**Given records**
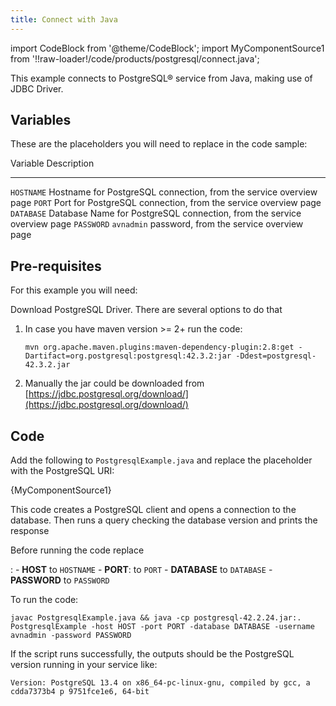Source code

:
 ```yaml
---
title: Connect with Java
---
```


import CodeBlock from '@theme/CodeBlock';
import MyComponentSource1 from '!!raw-loader!/code/products/postgresql/connect.java';

This example connects to PostgreSQL® service from Java, making use of
JDBC Driver.

## Variables

These are the placeholders you will need to replace in the code sample:

  Variable     Description
  ------------ -------------------------------------------------------------------------
  `HOSTNAME`   Hostname for PostgreSQL connection, from the service overview page
  `PORT`       Port for PostgreSQL connection, from the service overview page
  `DATABASE`   Database Name for PostgreSQL connection, from the service overview page
  `PASSWORD`   `avnadmin` password, from the service overview page

## Pre-requisites

For this example you will need:

Download PostgreSQL Driver. There are several options to do that

1.  In case you have maven version \>= 2+ run the code:

    ``` 
    mvn org.apache.maven.plugins:maven-dependency-plugin:2.8:get -Dartifact=org.postgresql:postgresql:42.3.2:jar -Ddest=postgresql-42.3.2.jar
    ```

2.  Manually the jar could be downloaded from
    [https://jdbc.postgresql.org/download/](https://jdbc.postgresql.org/download/)

## Code

Add the following to `PostgresqlExample.java` and replace the
placeholder with the PostgreSQL URI:

<CodeBlock language='java'>{MyComponentSource1}</CodeBlock>

This code creates a PostgreSQL client and opens a connection to the
database. Then runs a query checking the database version and prints the
response

Before running the code replace

:   -   **HOST** to `HOSTNAME`
    -   **PORT**: to `PORT`
    -   **DATABASE** to `DATABASE`
    -   **PASSWORD** to `PASSWORD`

To run the code:

``` 
javac PostgresqlExample.java && java -cp postgresql-42.2.24.jar:. PostgresqlExample -host HOST -port PORT -database DATABASE -username avnadmin -password PASSWORD
```

If the script runs successfully, the outputs should be the PostgreSQL
version running in your service like:

``` 
Version: PostgreSQL 13.4 on x86_64-pc-linux-gnu, compiled by gcc, a cdda7373b4 p 9751fce1e6, 64-bit
```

**Work required**
Every line above in which the word "connection" occurs is to be copied.

**Final answer**
  `HOSTNAME`   Hostname for PostgreSQL connection, from the service overview page
  `PORT`       Port for PostgreSQL connection, from the service overview page
  `DATABASE`   Database Name for PostgreSQL connection, from the service overview page
This code creates a PostgreSQL client and opens a connection to the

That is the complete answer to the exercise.